(Beginning of Provided material)
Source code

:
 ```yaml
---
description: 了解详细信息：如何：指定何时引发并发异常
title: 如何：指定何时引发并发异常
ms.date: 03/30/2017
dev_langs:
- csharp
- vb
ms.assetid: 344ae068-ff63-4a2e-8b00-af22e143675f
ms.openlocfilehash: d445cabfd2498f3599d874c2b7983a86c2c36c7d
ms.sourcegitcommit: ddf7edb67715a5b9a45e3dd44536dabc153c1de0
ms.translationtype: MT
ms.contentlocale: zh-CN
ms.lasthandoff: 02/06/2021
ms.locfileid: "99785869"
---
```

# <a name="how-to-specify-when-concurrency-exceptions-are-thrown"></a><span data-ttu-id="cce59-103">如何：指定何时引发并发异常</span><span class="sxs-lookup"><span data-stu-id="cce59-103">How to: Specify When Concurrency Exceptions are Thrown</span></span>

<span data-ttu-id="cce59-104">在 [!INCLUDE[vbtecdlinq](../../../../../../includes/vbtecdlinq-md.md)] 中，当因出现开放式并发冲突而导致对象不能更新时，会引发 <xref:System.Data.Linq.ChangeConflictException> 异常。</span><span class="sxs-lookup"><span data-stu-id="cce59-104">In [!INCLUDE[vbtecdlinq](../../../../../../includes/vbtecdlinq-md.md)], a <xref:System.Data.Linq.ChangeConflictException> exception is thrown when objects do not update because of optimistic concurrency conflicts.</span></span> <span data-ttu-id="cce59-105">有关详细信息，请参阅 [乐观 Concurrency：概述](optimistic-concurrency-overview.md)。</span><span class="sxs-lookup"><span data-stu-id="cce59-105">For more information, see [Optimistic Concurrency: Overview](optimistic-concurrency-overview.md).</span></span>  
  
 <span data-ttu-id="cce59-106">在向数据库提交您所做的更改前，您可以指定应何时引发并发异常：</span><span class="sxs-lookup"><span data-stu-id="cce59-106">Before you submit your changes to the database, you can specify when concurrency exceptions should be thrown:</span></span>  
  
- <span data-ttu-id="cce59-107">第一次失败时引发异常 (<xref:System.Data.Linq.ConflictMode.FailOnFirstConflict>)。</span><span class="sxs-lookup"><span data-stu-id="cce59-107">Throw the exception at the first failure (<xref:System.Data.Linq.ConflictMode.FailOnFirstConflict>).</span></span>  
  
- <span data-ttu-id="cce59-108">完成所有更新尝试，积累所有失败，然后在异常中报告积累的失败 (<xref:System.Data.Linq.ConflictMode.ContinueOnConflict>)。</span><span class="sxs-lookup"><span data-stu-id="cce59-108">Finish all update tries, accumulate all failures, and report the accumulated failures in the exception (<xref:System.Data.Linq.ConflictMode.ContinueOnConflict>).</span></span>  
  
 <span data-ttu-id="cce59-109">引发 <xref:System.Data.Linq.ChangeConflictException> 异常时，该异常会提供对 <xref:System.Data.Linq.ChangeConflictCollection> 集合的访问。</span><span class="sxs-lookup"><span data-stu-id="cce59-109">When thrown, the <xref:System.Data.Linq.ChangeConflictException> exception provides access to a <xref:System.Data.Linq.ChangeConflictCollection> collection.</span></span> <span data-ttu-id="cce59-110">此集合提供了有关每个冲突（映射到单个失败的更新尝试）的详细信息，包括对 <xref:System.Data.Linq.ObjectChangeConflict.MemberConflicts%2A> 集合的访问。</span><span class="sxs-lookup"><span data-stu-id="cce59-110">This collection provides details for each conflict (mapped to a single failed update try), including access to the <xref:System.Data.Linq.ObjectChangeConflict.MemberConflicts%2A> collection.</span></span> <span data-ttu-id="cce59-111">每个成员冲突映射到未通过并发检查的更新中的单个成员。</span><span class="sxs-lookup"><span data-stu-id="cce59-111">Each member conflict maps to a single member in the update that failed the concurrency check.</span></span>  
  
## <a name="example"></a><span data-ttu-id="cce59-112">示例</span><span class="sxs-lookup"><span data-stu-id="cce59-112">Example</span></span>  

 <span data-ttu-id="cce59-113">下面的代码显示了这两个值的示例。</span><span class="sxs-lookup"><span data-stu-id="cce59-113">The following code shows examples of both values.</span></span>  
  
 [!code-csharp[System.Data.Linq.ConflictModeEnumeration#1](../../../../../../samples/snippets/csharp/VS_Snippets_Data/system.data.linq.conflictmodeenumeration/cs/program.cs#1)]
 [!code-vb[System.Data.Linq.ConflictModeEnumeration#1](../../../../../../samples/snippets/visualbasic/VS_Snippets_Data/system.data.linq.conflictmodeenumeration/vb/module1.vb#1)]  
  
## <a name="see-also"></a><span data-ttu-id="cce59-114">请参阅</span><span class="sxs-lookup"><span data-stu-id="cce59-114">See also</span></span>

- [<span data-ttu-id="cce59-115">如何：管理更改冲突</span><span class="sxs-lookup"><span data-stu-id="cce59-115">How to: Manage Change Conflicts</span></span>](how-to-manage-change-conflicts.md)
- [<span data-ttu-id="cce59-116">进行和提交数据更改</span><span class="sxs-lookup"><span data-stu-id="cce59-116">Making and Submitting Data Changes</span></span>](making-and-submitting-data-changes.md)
(End of Provided material)
### Activity
After identifying the lines above that contain "指定何时引发并发异常", copy each one.

### Written reply
description: 了解详细信息：如何：指定何时引发并发异常
title: 如何：指定何时引发并发异常
# <a name="how-to-specify-when-concurrency-exceptions-are-thrown"></a><span data-ttu-id="cce59-103">如何：指定何时引发并发异常</span><span class="sxs-lookup"><span data-stu-id="cce59-103">How to: Specify When Concurrency Exceptions are Thrown</span></span>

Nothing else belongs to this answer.